VGEnt is a training-free framework with no additional fine-tuning or loss functions. Graph construction uses BAAI/bge-large-en-v1.5 embeddings for similarity computation, and caption extraction uses openai/whisper-large.

Key Experimental Results¶

Main Results¶

Model	Size	MLVU Gain	VideoMME (w/ sub.) Gain	LVB Gain
InternVL2.5 + VGEnt	2B	+4.4	+1.6	+2.8
Qwen2.5-VL + VGEnt	3B	+4.2	+2.0	+3.6
LongVU + VGEnt	7B	+5.4	+2.8	+2.5
Qwen2-VL + VGEnt	7B	+4.6	+2.0	+2.8
LLaVA-Video + VGEnt	7B	+3.0	+1.9	+2.9
Qwen2.5-VL + VGEnt	7B	+3.3	+3.2	+3.7

Highlight: Qwen2.5-VL (3B) + VGEnt achieves 70.4% on MLVU, surpassing its 7B counterpart (68.8%).

Ablation Study¶

Configuration	MLVU	VideoMME	LVB	Notes
Qwen2.5-VL baseline	68.8	71.1	56.0	No RAG
+ NaïveRAG	65.4	68.3	56.2	Naive RAG degrades MLVU
+ GraphRAG	69.5	72.7	57.1	Graph retrieval outperforms naive RAG
+ NaïveRAG + SR	68.6	69.8	57.3	Structured reasoning provides limited help
+ GraphRAG + SR	72.1	74.3	59.7	Synergy of both yields best results

Key Findings¶

Naive RAG can be harmful: MLVU drops from 68.8 to 65.4, indicating that inappropriate retrieval introduces more noise than no retrieval at all.
GraphRAG vs.

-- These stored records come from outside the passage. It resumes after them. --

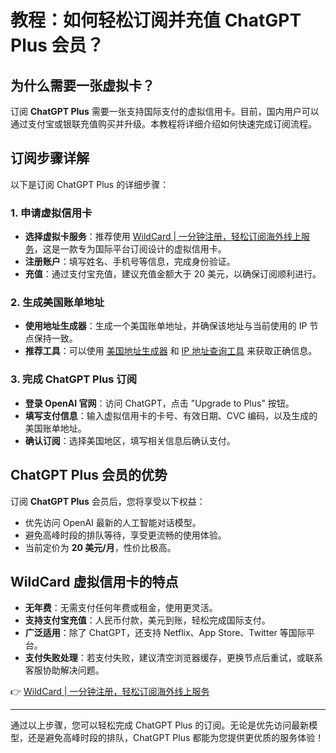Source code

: # 教程：如何轻松订阅并充值 ChatGPT Plus 会员？

## 为什么需要一张虚拟卡？

订阅 **ChatGPT Plus** 需要一张支持国际支付的虚拟信用卡。目前，国内用户可以通过支付宝或银联充值购买并升级。本教程将详细介绍如何快速完成订阅流程。

## 订阅步骤详解

以下是订阅 ChatGPT Plus 的详细步骤：

### 1. 申请虚拟信用卡
- **选择虚拟卡服务**：推荐使用 [WildCard | 一分钟注册，轻松订阅海外线上服务](https://bbtdd.com/WildCard)，这是一款专为国际平台订阅设计的虚拟信用卡。
- **注册账户**：填写姓名、手机号等信息，完成身份验证。
- **充值**：通过支付宝充值，建议充值金额大于 20 美元，以确保订阅顺利进行。

### 2. 生成美国账单地址
- **使用地址生成器**：生成一个美国账单地址，并确保该地址与当前使用的 IP 节点保持一致。
- **推荐工具**：可以使用 [美国地址生成器](https://www.meiguodizhi.com/) 和 [IP 地址查询工具](https://whatismyipaddress.com/) 来获取正确信息。

### 3. 完成 ChatGPT Plus 订阅
- **登录 OpenAI 官网**：访问 ChatGPT，点击 "Upgrade to Plus" 按钮。
- **填写支付信息**：输入虚拟信用卡的卡号、有效日期、CVC 编码，以及生成的美国账单地址。
- **确认订阅**：选择美国地区，填写相关信息后确认支付。

## ChatGPT Plus 会员的优势

订阅 **ChatGPT Plus** 会员后，您将享受以下权益：
- 优先访问 OpenAI 最新的人工智能对话模型。
- 避免高峰时段的排队等待，享受更流畅的使用体验。
- 当前定价为 **20 美元/月**，性价比极高。

## WildCard 虚拟信用卡的特点

- **无年费**：无需支付任何年费或租金，使用更灵活。
- **支持支付宝充值**：人民币付款，美元到账，轻松完成国际支付。
- **广泛适用**：除了 ChatGPT，还支持 Netflix、App Store、Twitter 等国际平台。
- **支付失败处理**：若支付失败，建议清空浏览器缓存，更换节点后重试，或联系客服协助解决问题。

👉 [WildCard | 一分钟注册，轻松订阅海外线上服务](https://bbtdd.com/WildCard) 

---

通过以上步骤，您可以轻松完成 ChatGPT Plus 的订阅。无论是优先访问最新模型，还是避免高峰时段的排队，ChatGPT Plus 都能为您提供更优质的服务体验！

NaïveRAG: average improvement of 2.9%, with a gap of 4.1% on MLVU.
Necessity of structured reasoning: GraphRAG + SR improves over GraphRAG alone by approximately 2.6%.
Gains are most significant on long video scenarios (VideoMME long subset), reaching 5.4%.

Highlights & Insights¶

The graph structure's advantage lies in preserving entity-level temporal dependencies—something chunk-based RAG fundamentally cannot achieve.
The divide-and-verify strategy in structured reasoning is particularly elegant: it decomposes complex questions into simple yes/no sub-problems, allowing the model to respond segment by segment, thereby reducing the reasoning burden on the LVLM.
The modular design of the framework enables plug-and-play integration with any open-source LVLM, with graph construction incurring only a one-time offline cost.

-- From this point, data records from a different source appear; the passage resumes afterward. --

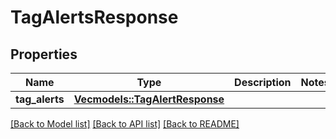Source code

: # TagAlertsResponse

## Properties

Name | Type | Description | Notes
------------ | ------------- | ------------- | -------------
**tag_alerts** | [**Vec<models::TagAlertResponse>**](TagAlertResponse.md) |  | 

[[Back to Model list]](../README.md#documentation-for-models) [[Back to API list]](../README.md#documentation-for-api-endpoints) [[Back to README]](../README.md)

Limitations & Future Work¶

Graph construction relies on an LVLM to extract entities and descriptions, placing demands on the model's visual comprehension capability.
Entity merging uses a fixed similarity threshold, which may cause synonymous entities with different surface forms to remain unmerged.
Structured reasoning introduces multiple rounds of LVLM calls, resulting in higher inference latency.
For abstract reasoning tasks lacking explicit entities (e.g., sentiment or style analysis), the advantages of graph structure may be limited.

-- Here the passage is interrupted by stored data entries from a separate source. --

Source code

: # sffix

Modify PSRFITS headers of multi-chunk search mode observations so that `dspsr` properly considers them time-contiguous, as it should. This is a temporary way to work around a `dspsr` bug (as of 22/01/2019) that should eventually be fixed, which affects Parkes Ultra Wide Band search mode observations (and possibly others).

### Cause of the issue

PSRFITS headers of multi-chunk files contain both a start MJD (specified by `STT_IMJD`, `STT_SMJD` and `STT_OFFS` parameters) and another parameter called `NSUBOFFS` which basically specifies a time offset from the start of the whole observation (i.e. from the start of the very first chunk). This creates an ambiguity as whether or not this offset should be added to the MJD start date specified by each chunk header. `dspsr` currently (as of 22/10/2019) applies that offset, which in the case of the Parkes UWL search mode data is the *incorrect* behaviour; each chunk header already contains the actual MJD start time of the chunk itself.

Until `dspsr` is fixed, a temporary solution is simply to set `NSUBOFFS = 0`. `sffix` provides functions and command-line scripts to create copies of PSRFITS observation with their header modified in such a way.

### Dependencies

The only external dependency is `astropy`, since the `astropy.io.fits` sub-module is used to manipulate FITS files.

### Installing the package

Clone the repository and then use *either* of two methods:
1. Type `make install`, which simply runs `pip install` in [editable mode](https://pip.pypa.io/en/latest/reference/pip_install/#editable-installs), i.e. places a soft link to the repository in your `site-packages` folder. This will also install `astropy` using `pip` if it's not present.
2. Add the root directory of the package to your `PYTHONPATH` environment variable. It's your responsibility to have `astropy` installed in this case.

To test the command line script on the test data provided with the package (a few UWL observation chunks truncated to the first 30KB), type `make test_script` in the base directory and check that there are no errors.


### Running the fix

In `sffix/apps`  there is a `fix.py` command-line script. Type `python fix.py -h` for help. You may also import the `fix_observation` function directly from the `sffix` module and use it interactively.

Relation to GraphRAG (NLP): The paper transfers graph-augmented RAG ideas from the text domain to video, with the addition of visual entity merging and multimodal verification.
Relation to VideoAgent: Addresses a similar problem without relying on closed-source APIs, achieving a self-contained open-source solution.
Inspiration: The post-hoc structured verification paradigm can be generalized to other multimodal RAG scenarios, such as document understanding and multi-image reasoning.

Rating¶

Novelty: ⭐⭐⭐⭐ The combination of graph RAG and structured reasoning represents a novel attempt in the video domain.
Experimental Thoroughness: ⭐⭐⭐⭐⭐ 7 models × 3 benchmarks × comprehensive ablations.
Writing Quality: ⭐⭐⭐⭐ Clear structure with well-integrated figures and text.
Value: ⭐⭐⭐⭐ Plug-and-play framework with strong practical utility; the result of a 3B model surpassing a 7B model is highly compelling.